Stored data:
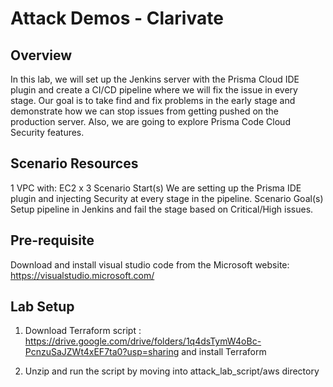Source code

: # Attack Demos - Clarivate

## Overview

In this lab, we will set up the Jenkins server with the Prisma Cloud IDE plugin and create a CI/CD pipeline where we will fix the issue in every stage. Our goal is to take find and fix problems in the early stage and demonstrate how we can stop issues from getting pushed on the production server. Also, we are going to explore Prisma Code Cloud Security features.

## Scenario Resources
1 VPC with:
EC2 x 3
Scenario Start(s)
We are setting up the Prisma IDE plugin and injecting Security at every stage in the pipeline.
Scenario Goal(s)
Setup pipeline in Jenkins and fail the stage based on Critical/High issues.

## Pre-requisite 

Download and install visual studio code from the Microsoft website: https://visualstudio.microsoft.com/

## Lab Setup

1. Download Terraform script : https://drive.google.com/drive/folders/1q4dsTymW4oBc-PcnzuSaJZWt4xEF7ta0?usp=sharing and install Terraform

2. Unzip and run the script by moving into attack_lab_script/aws directory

■ Your objective ■
Above are the entries. Output exactly the lines beginning with the line that has "Scenario Goal(s)" and ending with the line that has "## Lab Setup".

■ Task answer ■
Scenario Goal(s)
Setup pipeline in Jenkins and fail the stage based on Critical/High issues.

## Pre-requisite 

Download and install visual studio code from the Microsoft website: https://visualstudio.microsoft.com/

## Lab Setup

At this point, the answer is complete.